*WHAT THIS TASK INVOLVES*
Give the number of lines in the data below where the string "vectors" occurs, and nothing else.
─── TASK DATA
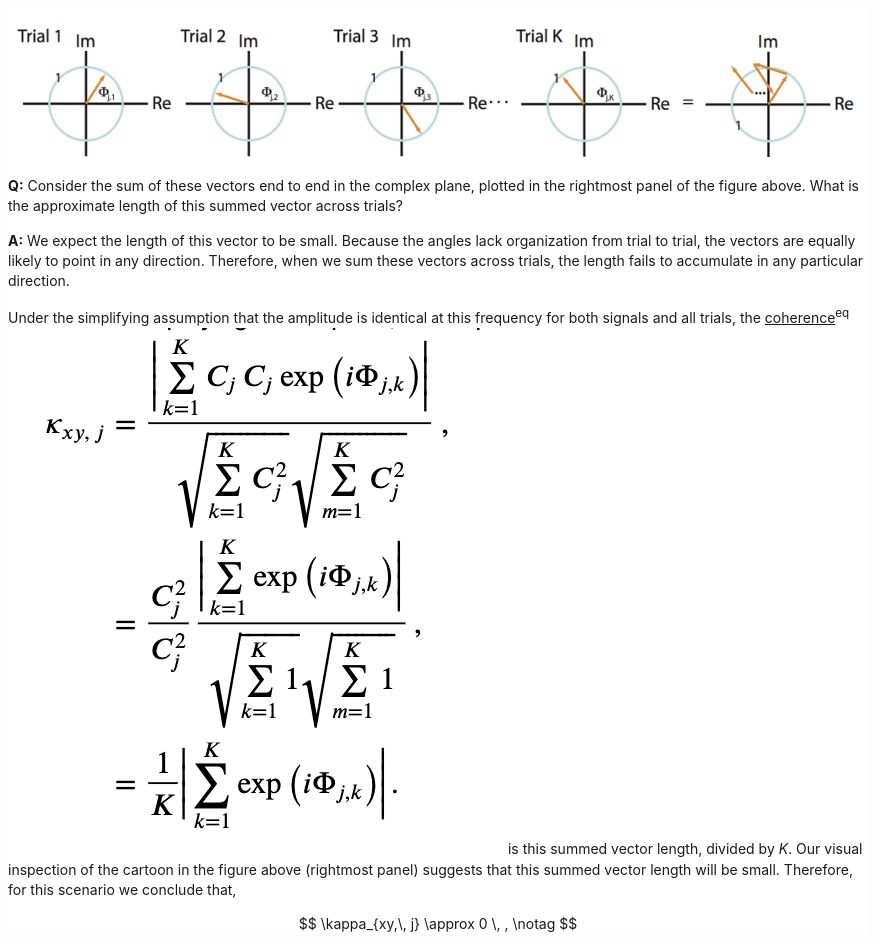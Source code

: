 <img src="imgs/ex_complex_plane_coherence_b.png"></img>

<div class="question">
    
**Q:** Consider the sum of these vectors end to end in the complex plane, plotted in the rightmost panel of the figure above. What is the approximate length of this summed vector across trials?


**A:** We expect the length of this vector to be small. Because the angles lack organization from trial to trial, the vectors are equally likely to point in any direction. Therefore, when we sum these vectors across trials, the length fails to accumulate in any particular direction.
    
</div>

Under the simplifying assumption that the amplitude is identical at this frequency for both signals and all trials, the [coherence](#eq:cohr_simp)<span class="thumb"><sup>eq</sup><img src="imgs/eqcohr_simp.png"></span> is this summed vector length, divided by $K$. Our visual inspection of the cartoon in the figure above (rightmost panel) suggests that this summed vector length will be small. Therefore, for this scenario we conclude that,

$$
\kappa_{xy,\, j} \approx 0 \, , \notag
$$
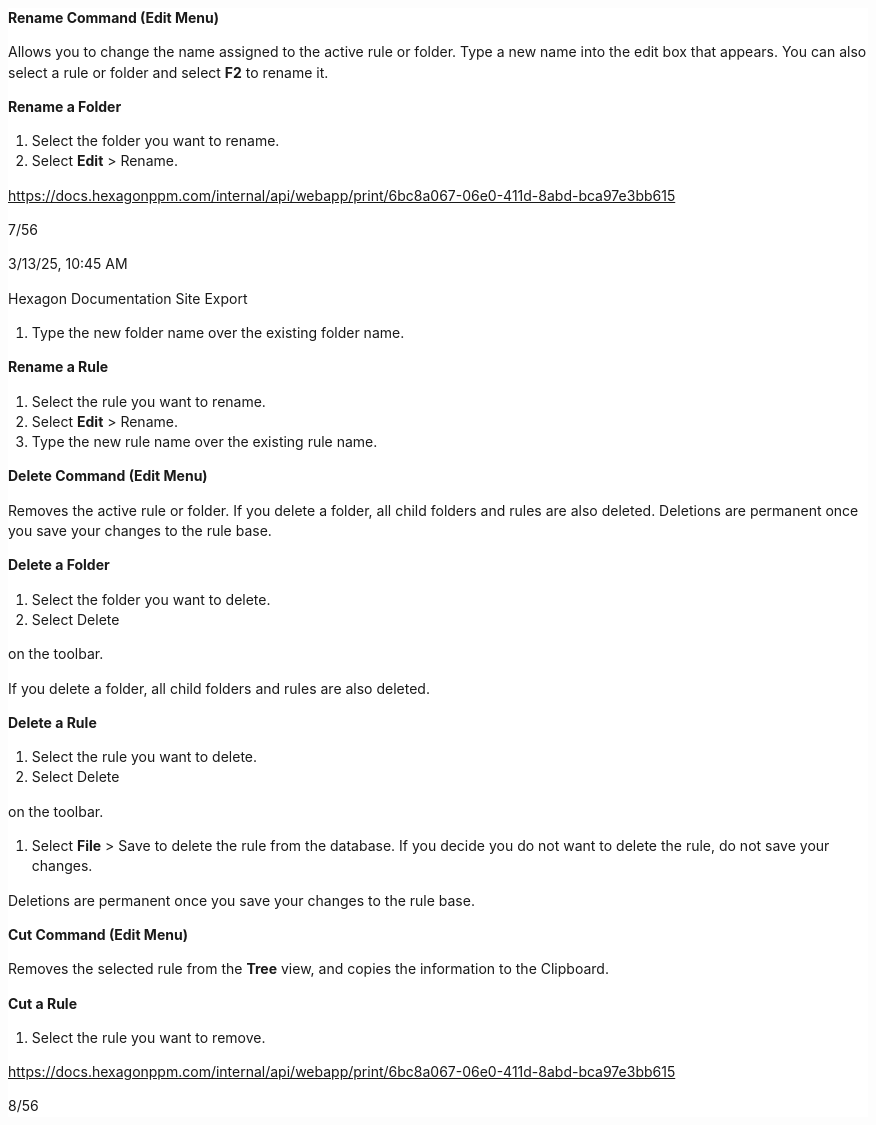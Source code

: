 **Rename Command (Edit Menu)**

Allows you to change the name assigned to the active rule or folder. Type a new name into the edit box that appears. You can also select a rule or folder and select **F2** to rename it.

**Rename a Folder**

1. Select the folder you want to rename.
2. Select **Edit** > Rename.

https://docs.hexagonppm.com/internal/api/webapp/print/6bc8a067-06e0-411d-8abd-bca97e3bb615

7/56

3/13/25, 10:45 AM

Hexagon Documentation Site Export

1. Type the new folder name over the existing folder name.

**Rename a Rule**

1. Select the rule you want to rename.
2. Select **Edit** > Rename.
3. Type the new rule name over the existing rule name.

**Delete Command (Edit Menu)**

Removes the active rule or folder. If you delete a folder, all child folders and rules are also deleted. Deletions are permanent once you save your changes to the rule base.

**Delete a Folder**

1. Select the folder you want to delete.
2. Select Delete

on the toolbar.

If you delete a folder, all child folders and rules are also deleted.

**Delete a Rule**

1. Select the rule you want to delete.
2. Select Delete

on the toolbar.

1. Select **File** > Save to delete the rule from the database. If you decide you do not want to delete the rule, do not save your changes.

Deletions are permanent once you save your changes to the rule base.

**Cut Command (Edit Menu)**

Removes the selected rule from the **Tree** view, and copies the information to the Clipboard.

**Cut a Rule**

1. Select the rule you want to remove.

https://docs.hexagonppm.com/internal/api/webapp/print/6bc8a067-06e0-411d-8abd-bca97e3bb615

8/56
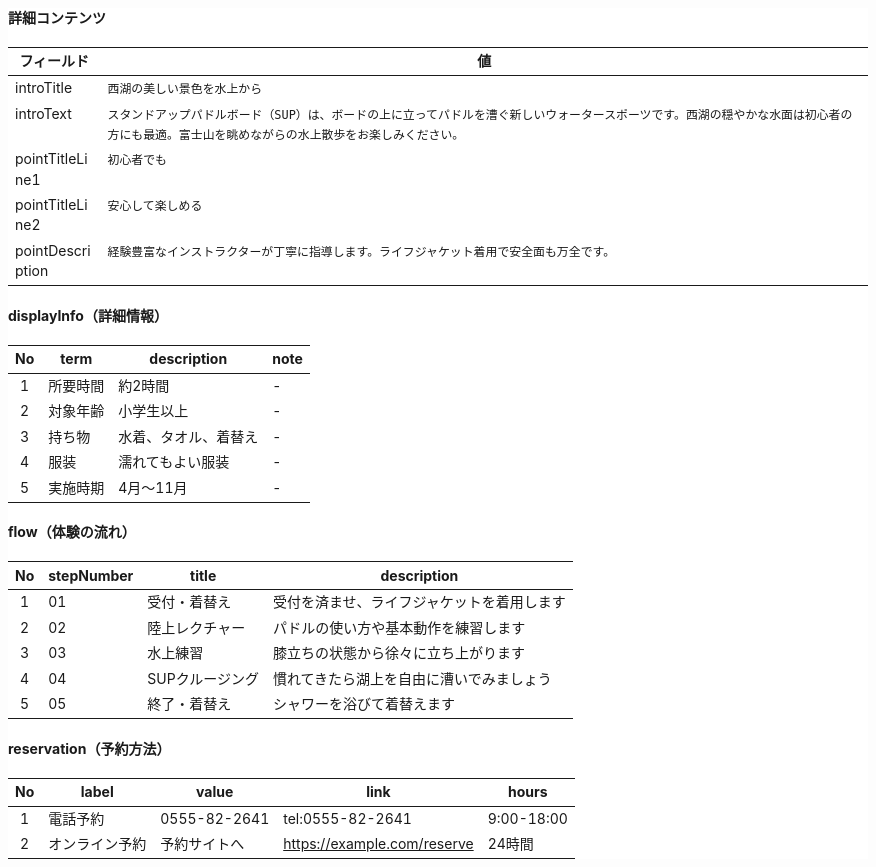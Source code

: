 #### 詳細コンテンツ

| フィールド       | 値                                                                                                                                                                                          |
| ---------------- | ------------------------------------------------------------------------------------------------------------------------------------------------------------------------------------------- |
| introTitle       | `西湖の美しい景色を水上から`                                                                                                                                                                |
| introText        | `スタンドアップパドルボード（SUP）は、ボードの上に立ってパドルを漕ぐ新しいウォータースポーツです。西湖の穏やかな水面は初心者の方にも最適。富士山を眺めながらの水上散歩をお楽しみください。` |
| pointTitleLine1  | `初心者でも`                                                                                                                                                                                |
| pointTitleLine2  | `安心して楽しめる`                                                                                                                                                                          |
| pointDescription | `経験豊富なインストラクターが丁寧に指導します。ライフジャケット着用で安全面も万全です。`                                                                                                    |

#### displayInfo（詳細情報）

| No  | term     | description          | note |
| :-: | -------- | -------------------- | ---- |
|  1  | 所要時間 | 約2時間              | -    |
|  2  | 対象年齢 | 小学生以上           | -    |
|  3  | 持ち物   | 水着、タオル、着替え | -    |
|  4  | 服装     | 濡れてもよい服装     | -    |
|  5  | 実施時期 | 4月〜11月            | -    |

#### flow（体験の流れ）

| No  | stepNumber | title           | description                                |
| :-: | ---------- | --------------- | ------------------------------------------ |
|  1  | 01         | 受付・着替え    | 受付を済ませ、ライフジャケットを着用します |
|  2  | 02         | 陸上レクチャー  | パドルの使い方や基本動作を練習します       |
|  3  | 03         | 水上練習        | 膝立ちの状態から徐々に立ち上がります       |
|  4  | 04         | SUPクルージング | 慣れてきたら湖上を自由に漕いでみましょう   |
|  5  | 05         | 終了・着替え    | シャワーを浴びて着替えます                 |

#### reservation（予約方法）

| No  | label          | value        | link                        | hours      |
| :-: | -------------- | ------------ | --------------------------- | ---------- |
|  1  | 電話予約       | 0555-82-2641 | tel:0555-82-2641            | 9:00-18:00 |
|  2  | オンライン予約 | 予約サイトへ | https://example.com/reserve | 24時間     |
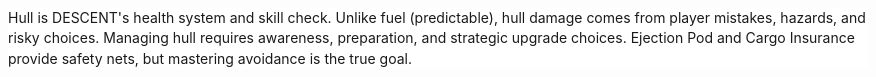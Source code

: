 Hull is DESCENT's health system and skill check. Unlike fuel (predictable), hull damage comes from player mistakes, hazards, and risky choices. Managing hull requires awareness, preparation, and strategic upgrade choices. Ejection Pod and Cargo Insurance provide safety nets, but mastering avoidance is the true goal.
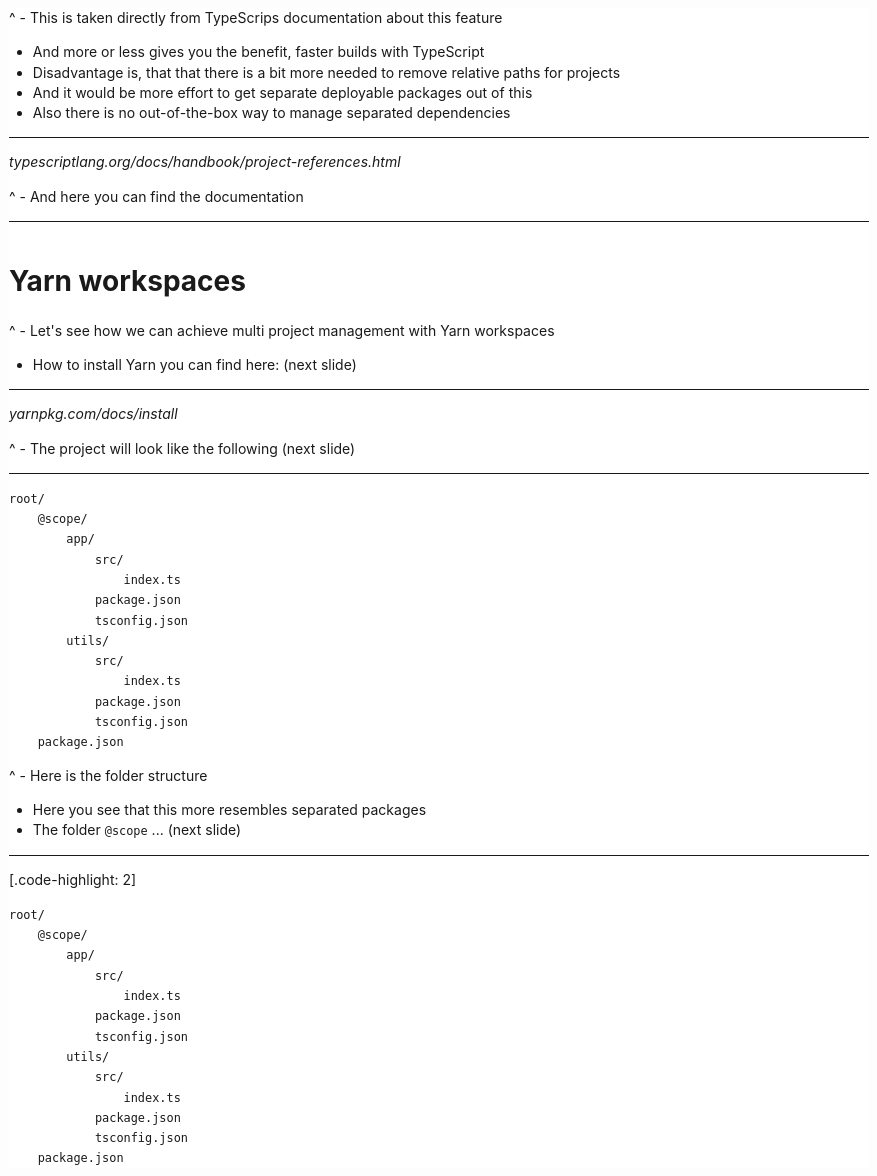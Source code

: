 ^ - This is taken directly from TypeScrips documentation about this feature
- And more or less gives you the benefit, faster builds with TypeScript
- Disadvantage is, that that there is a bit more needed to remove relative paths for projects
- And it would be more effort to get separate deployable packages out of this
- Also there is no out-of-the-box way to manage separated dependencies

---

_typescriptlang.org/docs/handbook/project-references.html_

^ - And here you can find the documentation

---

# Yarn workspaces

^ - Let's see how we can achieve multi project management with Yarn workspaces
- How to install Yarn you can find here: (next slide)

---

_yarnpkg.com/docs/install_

^ - The project will look like the following (next slide)

---

```
root/
    @scope/
        app/
            src/
                index.ts
            package.json
            tsconfig.json
        utils/
            src/
                index.ts
            package.json
            tsconfig.json
    package.json
```

^ - Here is the folder structure
- Here you see that this more resembles separated packages
- The folder `@scope` ... (next slide)

---

[.code-highlight: 2]

```
root/
    @scope/
        app/
            src/
                index.ts
            package.json
            tsconfig.json
        utils/
            src/
                index.ts
            package.json
            tsconfig.json
    package.json
```
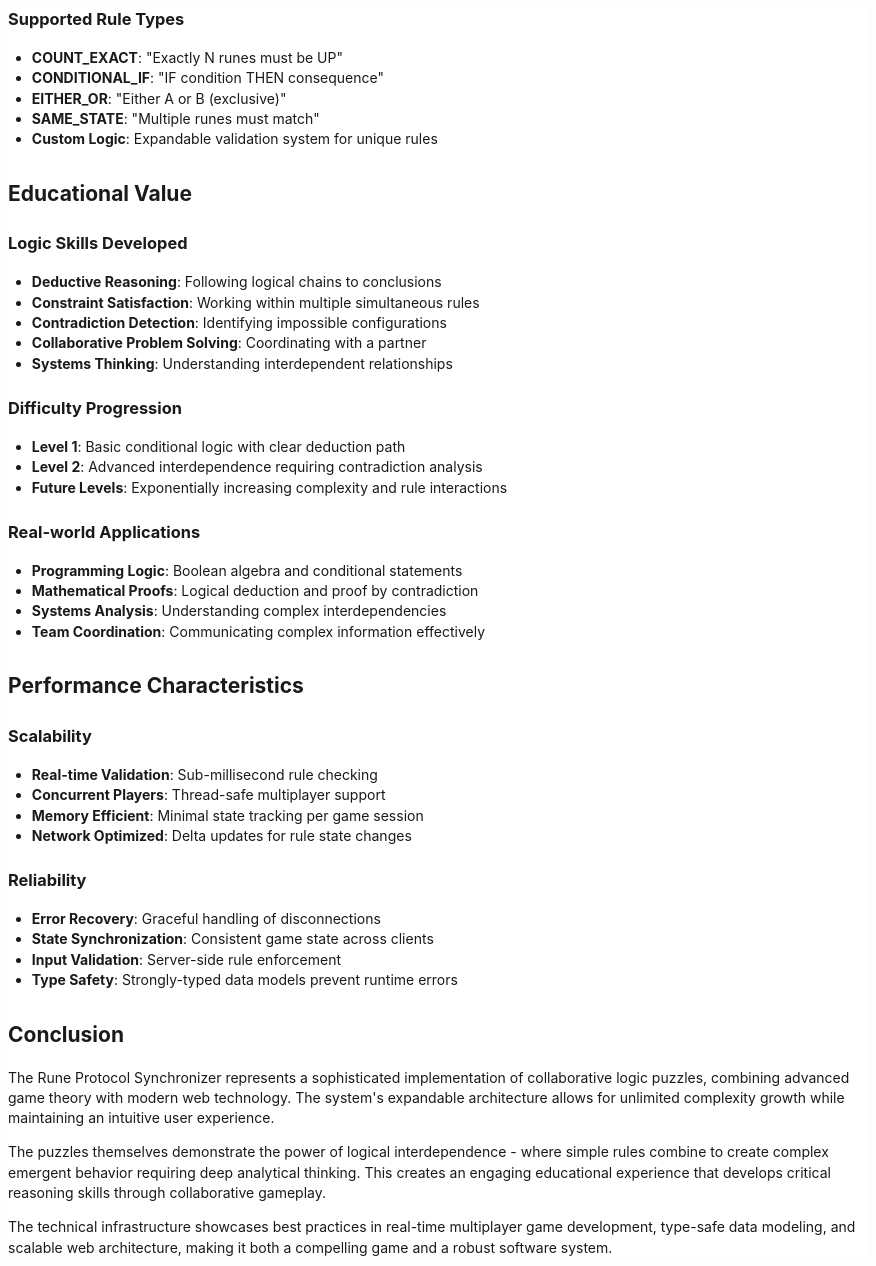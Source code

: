 ### Supported Rule Types
- **COUNT_EXACT**: "Exactly N runes must be UP"
- **CONDITIONAL_IF**: "IF condition THEN consequence"  
- **EITHER_OR**: "Either A or B (exclusive)"
- **SAME_STATE**: "Multiple runes must match"
- **Custom Logic**: Expandable validation system for unique rules

## Educational Value

### Logic Skills Developed
- **Deductive Reasoning**: Following logical chains to conclusions
- **Constraint Satisfaction**: Working within multiple simultaneous rules
- **Contradiction Detection**: Identifying impossible configurations
- **Collaborative Problem Solving**: Coordinating with a partner
- **Systems Thinking**: Understanding interdependent relationships

### Difficulty Progression
- **Level 1**: Basic conditional logic with clear deduction path
- **Level 2**: Advanced interdependence requiring contradiction analysis  
- **Future Levels**: Exponentially increasing complexity and rule interactions

### Real-world Applications  
- **Programming Logic**: Boolean algebra and conditional statements
- **Mathematical Proofs**: Logical deduction and proof by contradiction
- **Systems Analysis**: Understanding complex interdependencies
- **Team Coordination**: Communicating complex information effectively

## Performance Characteristics

### Scalability
- **Real-time Validation**: Sub-millisecond rule checking
- **Concurrent Players**: Thread-safe multiplayer support
- **Memory Efficient**: Minimal state tracking per game session
- **Network Optimized**: Delta updates for rule state changes

### Reliability  
- **Error Recovery**: Graceful handling of disconnections
- **State Synchronization**: Consistent game state across clients
- **Input Validation**: Server-side rule enforcement
- **Type Safety**: Strongly-typed data models prevent runtime errors

## Conclusion

The Rune Protocol Synchronizer represents a sophisticated implementation of collaborative logic puzzles, combining advanced game theory with modern web technology. The system's expandable architecture allows for unlimited complexity growth while maintaining an intuitive user experience.

The puzzles themselves demonstrate the power of logical interdependence - where simple rules combine to create complex emergent behavior requiring deep analytical thinking. This creates an engaging educational experience that develops critical reasoning skills through collaborative gameplay.

The technical infrastructure showcases best practices in real-time multiplayer game development, type-safe data modeling, and scalable web architecture, making it both a compelling game and a robust software system.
──────
*COMPLETED EXERCISE*
2